Kids dressed in relatively clean clothes. Kids get baths under the following circumstances: we have Church the next day or they played in the sandbox and didn’t go swimming afterwards. The house is clean if you can walk through the kitchen and your feet don’t stick to the floor and the toys are put into the closest cabinets or bins just to get them off of the floor.
Have a conversation with any adult, get interrupted, reply lovingly and continue the conversation with said adult. Repeat 100 times during the course of the visit–or phone call.
Have a conversation with any adult, get interrupted, snap at the poor child who dared to enter the room, completely forget what I was talking about, get frustrated with myself for not remembering, stress builds, give up on conversation and exclaim to the household that I can never finish a single sentence or project without interruption. Make a note to go out on a date so that I can actually have a complete thought with my spouse, only to forget all the important things we needed to discuss when we are out on said date.
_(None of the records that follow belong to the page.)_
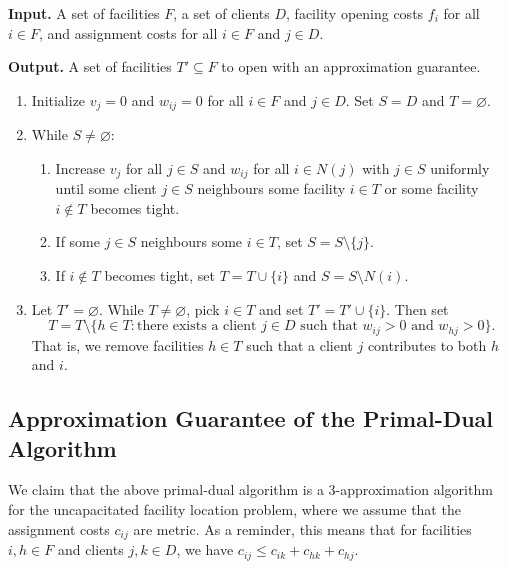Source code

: \begin{mdframed}[
    linewidth=1pt,
    linecolor=black,
    bottomline=false,topline=false,rightline=false,
    innerrightmargin=0pt,innertopmargin=0pt,innerbottommargin=0pt,
    innerleftmargin=1em,%
    skipabove=0.75\baselineskip
]
{\bf Input.} A set of facilities $F$, a set of clients $D$, facility 
opening costs $f_i$ for all $i \in F$, and assignment costs for all 
$i \in F$ and $j \in D$.

{\bf Output.} A set of facilities $T' \subseteq F$ to open with 
an approximation guarantee.
\begin{enumerate}[leftmargin=1.75cm, label={Step \arabic*.}]
    \item Initialize $v_j = 0$ and $w_{ij} = 0$ for all $i \in F$ and $j \in D$. 
    Set $S = D$ and $T = \varnothing$. 

    \item While $S \neq \varnothing$:
    \begin{enumerate}[label={Step 2.\arabic*.}]
        \item Increase $v_j$ for all $j \in S$ and
        $w_{ij}$ for all $i \in N(j)$ with $j \in S$ uniformly 
        until some client $j \in S$ neighbours some facility $i \in T$ or 
        some facility $i \notin T$ becomes tight. 

        \item If some $j \in S$ neighbours some $i \in T$, set 
        $S = S \setminus \{j\}$. 

        \item If $i \notin T$ becomes tight, set $T = T \cup \{i\}$ and 
        $S = S \setminus N(i)$.
    \end{enumerate}

    \item Let $T' = \varnothing$. While $T \neq \varnothing$, pick $i \in T$ 
    and set $T' = T' \cup \{i\}$. Then set 
    \[ T = T \setminus \{h \in T : \text{there exists a client $j \in D$ 
    such that $w_{ij} > 0$ and $w_{hj} > 0$}\}. \] 
    That is, we remove facilities $h \in T$ such that a client $j$ 
    contributes to both $h$ and $i$. 
\end{enumerate}
\end{mdframed}\vspace{-0.25cm}

\subsection{Approximation Guarantee of the Primal-Dual Algorithm} \label{subsec:8.3}
We claim that the above primal-dual algorithm is a $3$-approximation algorithm for 
the uncapacitated facility location problem, where we assume 
that the assignment costs $c_{ij}$ are metric. As a reminder, 
this means that for facilities $i, h \in F$ and clients $j, k \in D$, we have 
$c_{ij} \leq c_{ik} + c_{hk} + c_{hj}$.


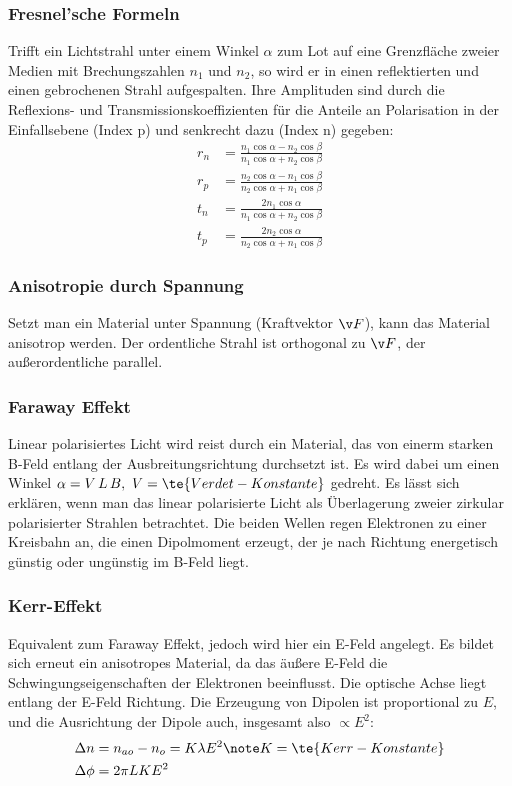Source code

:\documentclass[twocolumn, unnumberedsubsub]{summery_5.0} %
\begin{document}
\subsubsection{Fresnel'sche Formeln}
Trifft ein Lichtstrahl unter einem Winkel \(\alpha\) zum Lot auf eine Grenzfläche 
zweier Medien mit Brechungszahlen $n_1$ und $n_2$, so wird er in
einen reflektierten und einen gebrochenen Strahl aufgespalten. Ihre
Amplituden sind durch die Reflexions- und Transmissionskoeffizienten 
für die Anteile an Polarisation in der Einfallsebene (Index p) und
senkrecht dazu (Index n) gegeben:
\begin{align*}
    r_n &= \frac{n_1\cos\alpha - n_2\cos\beta}{n_1\cos\alpha + n_2\cos\beta}\\
    r_p &= \frac{n_2\cos\alpha - n_1\cos\beta}{n_2\cos\alpha + n_1\cos\beta}\\
    t_n &= \frac{2 n_1 \cos\alpha}{n_1\cos\alpha + n_2\cos\beta}\\
    t_p &= \frac{2 n_2 \cos\alpha}{n_2\cos\alpha + n_1\cos\beta}
\end{align*}

\subsubsection{Anisotropie durch Spannung}
Setzt man ein Material unter Spannung (Kraftvektor \(\v F\)), kann das Material 
anisotrop werden. Der ordentliche Strahl ist orthogonal zu \(\v F\), der
außerordentliche parallel.

\subsubsection{Faraway Effekt}
Linear polarisiertes Licht wird reist durch ein Material, das von einerm starken 
B-Feld entlang der Ausbreitungsrichtung durchsetzt ist. Es wird dabei 
um einen Winkel \(\alpha = V\, L \, B, \ V=\te{Verdet-Konstante}\) gedreht. Es lässt sich erklären, wenn man das linear polarisierte Licht als 
Überlagerung zweier zirkular polarisierter Strahlen betrachtet. 
Die beiden Wellen regen Elektronen zu einer Kreisbahn an, die einen Dipolmoment erzeugt,
der je nach Richtung energetisch günstig oder ungünstig im B-Feld liegt.

\subsubsection{Kerr-Effekt}
Equivalent zum Faraway Effekt, jedoch wird hier ein E-Feld angelegt. Es bildet sich erneut
ein anisotropes Material, da das äußere E-Feld die Schwingungseigenschaften der Elektronen 
beeinflusst. Die optische Achse liegt entlang der E-Feld Richtung.
Die Erzeugung von Dipolen ist proportional zu \(E\), und die Ausrichtung der 
Dipole auch, insgesamt also \(\propto E^2\):
\begin{align*}
    \Delta n &= n_{ao} - n_o = K \lambda E^2\note K=\te{Kerr-Konstante}\\
    \Delta \phi &= 2\pi L K E^2
\end{align*}
\end{document}
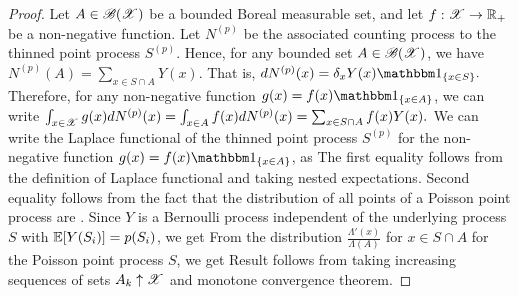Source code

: \documentclass[a4paper,english,10pt]{article}
\begin{document}
\begin{proof}
Let $A \in \sB(\sX)$ be a bounded Boreal measurable set, and let $f: \sX \to \R_+$ be a non-negative function. 
Let $N^{(p)}$ be the associated counting process to the thinned point process $S^{(p)}$. 
Hence, for any bounded set $A \in \sB(\sX)$, we have $N^{(p)}(A) = \sum_{x \in S \cap A}Y(x)$. 
That is, 
$
dN^{(p)}(x) 
= \delta_{x}Y(x)\SetIn{x \in S}.
$
Therefore, for any non-negative function $g(x) = f(x)\SetIn{x \in A}$, we can write 
$
\int_{x \in \sX}g(x)dN^{(p)}(x) 
= \int_{x \in A}f(x)dN^{(p)}(x) 
= \sum_{x \in S\cap A}f(x)Y(x).
$
We can write the Laplace functional of the thinned point process $S^{(p)}$ for the non-negative function $g(x) = f(x)\SetIn{x \in A}$, as 
The first equality follows from the definition of Laplace functional and taking nested expectations. 
Second equality follows from the fact that the distribution of all points of a Poisson point process are  \iid. 
Since $Y$ is a Bernoulli process independent of the underlying process $S$ with $\E[Y(S_i)] = p(S_i)$, we get 
From the distribution $\frac{\Lambda'(x)}{\Lambda(A)}$ for $x \in S \cap A$ for the Poisson point process $S$, we get  
Result follows from taking increasing sequences of sets $A_k \uparrow \sX$ and monotone convergence theorem.
\end{proof}
\end{document}
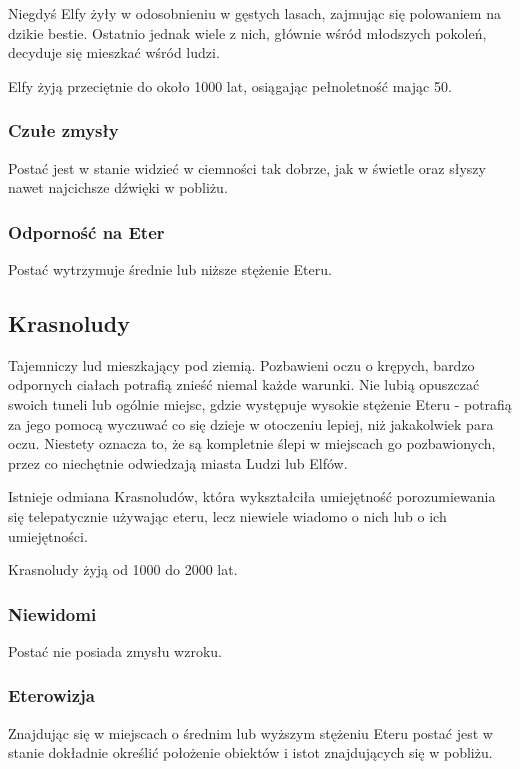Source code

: \documentclass[10pt,a4paper]{book}
\begin{document}
\begin{multicols}{2}
Niegdyś Elfy żyły w odosobnieniu w gęstych lasach, zajmując się polowaniem na dzikie bestie. Ostatnio jednak wiele z nich, głównie wśród młodszych pokoleń, decyduje się mieszkać wśród ludzi.

Elfy żyją przeciętnie do około 1000 lat, osiągając pełnoletność mając 50.

\subsubsection*{Czułe zmysły}
Postać jest w stanie widzieć w ciemności tak dobrze, jak w świetle oraz słyszy nawet najcichsze dźwięki w pobliżu.

\subsubsection*{Odporność na Eter}
Postać wytrzymuje średnie lub niższe stężenie Eteru.



\subsection*{Krasnoludy}
Tajemniczy lud mieszkający pod ziemią. Pozbawieni oczu o krępych, bardzo odpornych ciałach potrafią znieść niemal każde warunki. Nie lubią opuszczać swoich tuneli lub ogólnie miejsc, gdzie występuje wysokie stężenie Eteru - potrafią za jego pomocą wyczuwać co się dzieje w otoczeniu lepiej, niż jakakolwiek para oczu. Niestety oznacza to, że są kompletnie ślepi w miejscach go pozbawionych, przez co niechętnie odwiedzają miasta Ludzi lub Elfów.

Istnieje odmiana Krasnoludów, która wykształciła umiejętność porozumiewania się telepatycznie używając eteru, lecz niewiele wiadomo o nich lub o ich umiejętności.

Krasnoludy żyją od 1000 do 2000 lat.

\subsubsection*{Niewidomi}
Postać nie posiada zmysłu wzroku.

\subsubsection*{Eterowizja}
Znajdując się w miejscach o średnim lub wyższym stężeniu Eteru postać jest w stanie dokładnie określić położenie obiektów i istot znajdujących się w pobliżu.


\end{multicols}
\end{document}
So, what do you think God is trying to teach me? I think it is a lesson in patience. Patience with my kids, yes, but also patience with myself. I am having to learn to accept my limitations. Because conversations are so rare, I am learning to enjoy them more when I am able to have them without interruptions. I am learning that when I speak, it needs to be important and not just me talking because, well, I like to talk. The whole experience has brought me closer to God because I can talk to him anytime about anything. And it is teaching me that I need to work on discovering what it is that God wants me to do and just do that. If I am doing His will, then it seems like everything falls into place without interruption or too much struggle, not that it is always easy; but, somehow it just works out. Can you believe I only had one interruption while typing out this blog post? That is a miracle in itself, or at the very least a grace from God.